Cutaneous metastasis occurs in 1-9% of patients with carcinomas. Umbilical metastasis represents only 10% of these lesions. [2] Site of primary of metastatic umbilical nodule is commonly the gastrointestinal tract (35-65%) and the genitourinary tract (12-35%) while in 15-30% of the patients the primary site is unknown. [3] The umbilical nodule is usually a painful lump with ulcerated surface and irregular margins unlike our case and is hard in consistency. [4]
The exact mechanism for spread of umbilical metastasis is not known. It has been postulated that it may occur either due to direct spread or through arterial, venous or lymphatic vessels or via the umbilical ligament. The most common form of umbilical involvement is the direct invasion of peritoneal metastasis. [1],[3] The so-called Sister Mary Joseph′s nodule is formed by localization of metastatic tumors to the umbilicus. [5] FNAC is a useful diagnostic intervention with 92.8% sensitivity and 100% positive predictive value. Once metastatic lesion is confirmed the primary lesion should be looked for with the help of clinical examination and further investigations.

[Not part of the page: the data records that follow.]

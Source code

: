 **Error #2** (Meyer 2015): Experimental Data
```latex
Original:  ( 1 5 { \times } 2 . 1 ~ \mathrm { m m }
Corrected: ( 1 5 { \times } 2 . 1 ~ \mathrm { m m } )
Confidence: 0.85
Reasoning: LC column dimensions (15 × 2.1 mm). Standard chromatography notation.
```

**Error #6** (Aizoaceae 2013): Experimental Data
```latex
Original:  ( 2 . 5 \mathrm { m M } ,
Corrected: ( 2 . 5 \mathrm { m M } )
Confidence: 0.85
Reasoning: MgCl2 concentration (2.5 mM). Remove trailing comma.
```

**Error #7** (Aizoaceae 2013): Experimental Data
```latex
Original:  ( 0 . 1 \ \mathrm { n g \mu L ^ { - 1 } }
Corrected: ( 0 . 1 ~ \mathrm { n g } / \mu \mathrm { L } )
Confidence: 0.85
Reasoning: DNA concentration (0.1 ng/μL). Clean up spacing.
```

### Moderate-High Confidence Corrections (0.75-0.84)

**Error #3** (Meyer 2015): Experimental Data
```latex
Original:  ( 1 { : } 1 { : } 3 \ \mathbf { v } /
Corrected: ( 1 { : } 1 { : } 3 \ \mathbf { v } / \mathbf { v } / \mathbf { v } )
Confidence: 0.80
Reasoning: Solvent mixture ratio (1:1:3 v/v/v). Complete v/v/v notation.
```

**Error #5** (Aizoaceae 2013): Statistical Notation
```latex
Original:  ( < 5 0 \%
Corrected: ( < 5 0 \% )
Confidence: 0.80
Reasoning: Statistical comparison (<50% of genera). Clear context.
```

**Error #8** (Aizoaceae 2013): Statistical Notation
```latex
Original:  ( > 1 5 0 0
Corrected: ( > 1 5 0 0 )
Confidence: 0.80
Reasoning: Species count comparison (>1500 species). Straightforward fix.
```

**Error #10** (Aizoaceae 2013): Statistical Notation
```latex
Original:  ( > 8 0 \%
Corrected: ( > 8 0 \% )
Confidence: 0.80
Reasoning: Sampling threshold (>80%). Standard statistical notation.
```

Being a metastatic disease, the treatment remains palliative. Patients may be treated with chemotherapy, radiotherapy or both. In some patients if the primary lesion is resectable and umbilical metastasis is the only lesion then resection of primary with metastatic lesion can be done followed by adjuvant chemotherapy. In spite of the best of treatment, outcome of carcinoma pancreas with skin metastasis is poor as seen in our patient.